In scena fino al 6 novembre al Cut di piazza del Drago: una grande lezione di drammaturgia, potente e persuasa

Una grande lezione di drammaturgia potente e persuasa, quella offerta dallo spettacolo “D’inverno in città”. L’hanno scritto e messo in scena i giovani attori del Cut di Roberto Ruggieri, indomabile Maestro sulla breccia da 46 anni, a formare generazioni di talenti, ormai di casa sui palcoscenici nazionali.

Non un saggio, né una dimensione consumistica di laboratorio, banalmente inteso come spettacolificio. Ma “un contributo al rinnovamento teatrale, volto a salvaguardare il processo di accensione poetica della creazione, in contrapposizione al professionismo autoreferenziale e di consumo, avulso dalla vita reale”, dice Ruggieri.
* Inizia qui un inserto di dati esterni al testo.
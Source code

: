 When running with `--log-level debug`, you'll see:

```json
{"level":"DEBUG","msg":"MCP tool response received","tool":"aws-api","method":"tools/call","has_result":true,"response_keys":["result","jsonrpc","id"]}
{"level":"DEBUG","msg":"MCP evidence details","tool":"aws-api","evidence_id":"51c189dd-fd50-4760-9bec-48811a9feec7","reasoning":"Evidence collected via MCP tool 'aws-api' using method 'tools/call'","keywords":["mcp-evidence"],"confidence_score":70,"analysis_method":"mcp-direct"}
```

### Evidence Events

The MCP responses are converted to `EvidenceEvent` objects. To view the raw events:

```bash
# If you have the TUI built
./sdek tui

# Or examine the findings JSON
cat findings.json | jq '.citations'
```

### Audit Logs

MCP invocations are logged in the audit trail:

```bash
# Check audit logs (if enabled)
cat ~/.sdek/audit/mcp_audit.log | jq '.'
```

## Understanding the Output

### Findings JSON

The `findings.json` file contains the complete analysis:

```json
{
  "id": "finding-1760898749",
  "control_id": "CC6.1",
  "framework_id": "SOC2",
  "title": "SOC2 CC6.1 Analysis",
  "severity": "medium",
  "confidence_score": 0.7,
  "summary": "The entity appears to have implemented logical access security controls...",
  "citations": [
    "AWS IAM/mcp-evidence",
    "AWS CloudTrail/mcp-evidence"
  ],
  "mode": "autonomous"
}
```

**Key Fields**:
Parole pesanti, che la dicono lunga sul percorso accidentato e irrituale che il Maestro, conosciuto e apprezzato all’estero, ha deciso di seguire nel suo itinerario artistico, orgoglioso ed appartato, senza compromessi e cedimenti al gusto corrivo della banalità in cui si crogiolano i “bei nomi”. Definirlo scomodo è poco, perché Ruggieri è scomodo… soprattutto a se stesso. O, per meglio dire, ai suoi interessi relazionali e monetari. Ma tant’è!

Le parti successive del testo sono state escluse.